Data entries
==================================================
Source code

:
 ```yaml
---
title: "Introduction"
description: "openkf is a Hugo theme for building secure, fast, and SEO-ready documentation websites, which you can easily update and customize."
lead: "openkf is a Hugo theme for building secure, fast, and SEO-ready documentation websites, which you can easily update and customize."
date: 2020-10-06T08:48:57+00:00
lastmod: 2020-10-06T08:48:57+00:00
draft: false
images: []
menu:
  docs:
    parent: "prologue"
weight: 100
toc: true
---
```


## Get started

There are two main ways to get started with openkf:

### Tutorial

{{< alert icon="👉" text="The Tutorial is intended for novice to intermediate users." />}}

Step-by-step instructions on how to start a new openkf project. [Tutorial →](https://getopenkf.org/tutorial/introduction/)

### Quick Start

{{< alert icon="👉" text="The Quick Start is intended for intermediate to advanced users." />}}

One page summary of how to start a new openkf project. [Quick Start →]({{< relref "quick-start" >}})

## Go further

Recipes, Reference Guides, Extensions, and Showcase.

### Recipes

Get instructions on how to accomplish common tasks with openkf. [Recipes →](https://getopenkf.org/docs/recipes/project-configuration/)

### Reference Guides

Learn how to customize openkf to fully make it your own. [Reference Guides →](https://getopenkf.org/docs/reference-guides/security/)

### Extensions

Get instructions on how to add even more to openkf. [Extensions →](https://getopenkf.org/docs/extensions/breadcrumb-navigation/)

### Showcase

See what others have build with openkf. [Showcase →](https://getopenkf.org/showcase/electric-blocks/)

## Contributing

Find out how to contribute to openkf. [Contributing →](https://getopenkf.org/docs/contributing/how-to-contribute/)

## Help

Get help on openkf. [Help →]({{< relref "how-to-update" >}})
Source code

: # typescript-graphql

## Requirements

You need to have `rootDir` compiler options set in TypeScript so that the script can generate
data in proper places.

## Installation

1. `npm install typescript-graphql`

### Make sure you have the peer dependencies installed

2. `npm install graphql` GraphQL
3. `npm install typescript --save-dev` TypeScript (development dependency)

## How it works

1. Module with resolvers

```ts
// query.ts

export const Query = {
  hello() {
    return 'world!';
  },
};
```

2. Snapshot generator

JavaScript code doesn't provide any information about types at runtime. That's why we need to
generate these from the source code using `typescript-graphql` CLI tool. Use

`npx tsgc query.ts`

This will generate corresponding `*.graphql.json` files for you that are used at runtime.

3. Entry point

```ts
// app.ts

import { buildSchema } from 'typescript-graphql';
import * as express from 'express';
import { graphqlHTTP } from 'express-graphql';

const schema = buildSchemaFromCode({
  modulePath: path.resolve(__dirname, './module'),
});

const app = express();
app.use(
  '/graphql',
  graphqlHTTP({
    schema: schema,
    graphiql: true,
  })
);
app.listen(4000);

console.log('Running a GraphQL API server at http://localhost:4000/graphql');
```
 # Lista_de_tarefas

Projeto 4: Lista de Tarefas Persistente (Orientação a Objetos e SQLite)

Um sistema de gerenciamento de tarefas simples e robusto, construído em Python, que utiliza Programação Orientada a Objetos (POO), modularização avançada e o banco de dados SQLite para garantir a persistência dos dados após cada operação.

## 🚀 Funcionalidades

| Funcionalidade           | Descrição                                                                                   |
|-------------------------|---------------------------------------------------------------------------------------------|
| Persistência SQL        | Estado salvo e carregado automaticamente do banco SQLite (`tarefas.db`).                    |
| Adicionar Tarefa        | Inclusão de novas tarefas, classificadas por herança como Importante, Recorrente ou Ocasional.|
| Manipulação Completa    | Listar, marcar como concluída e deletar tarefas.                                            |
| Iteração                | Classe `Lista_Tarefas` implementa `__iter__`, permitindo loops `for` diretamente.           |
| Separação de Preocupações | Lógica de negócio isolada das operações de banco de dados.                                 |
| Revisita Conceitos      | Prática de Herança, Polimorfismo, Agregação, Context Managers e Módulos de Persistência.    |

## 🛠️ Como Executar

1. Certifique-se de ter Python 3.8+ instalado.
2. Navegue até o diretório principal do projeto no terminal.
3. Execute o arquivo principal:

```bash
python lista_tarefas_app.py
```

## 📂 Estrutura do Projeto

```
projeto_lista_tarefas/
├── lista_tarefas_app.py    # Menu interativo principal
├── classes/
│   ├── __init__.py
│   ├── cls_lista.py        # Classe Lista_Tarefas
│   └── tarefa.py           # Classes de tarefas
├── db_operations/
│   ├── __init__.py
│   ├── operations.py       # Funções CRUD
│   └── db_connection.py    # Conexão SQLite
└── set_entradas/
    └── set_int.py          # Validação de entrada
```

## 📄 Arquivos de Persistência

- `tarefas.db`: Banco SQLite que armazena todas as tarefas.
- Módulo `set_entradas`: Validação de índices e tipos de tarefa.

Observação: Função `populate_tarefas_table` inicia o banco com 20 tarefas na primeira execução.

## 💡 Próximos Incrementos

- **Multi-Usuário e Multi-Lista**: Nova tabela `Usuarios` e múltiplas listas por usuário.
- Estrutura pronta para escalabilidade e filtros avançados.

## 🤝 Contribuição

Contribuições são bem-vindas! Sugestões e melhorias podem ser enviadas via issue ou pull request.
==================================================
▸ **Problem to solve**: Tally up the lines above in which "Reference" occurs. Give the result as a bare number.

▸ **Task answer**: 3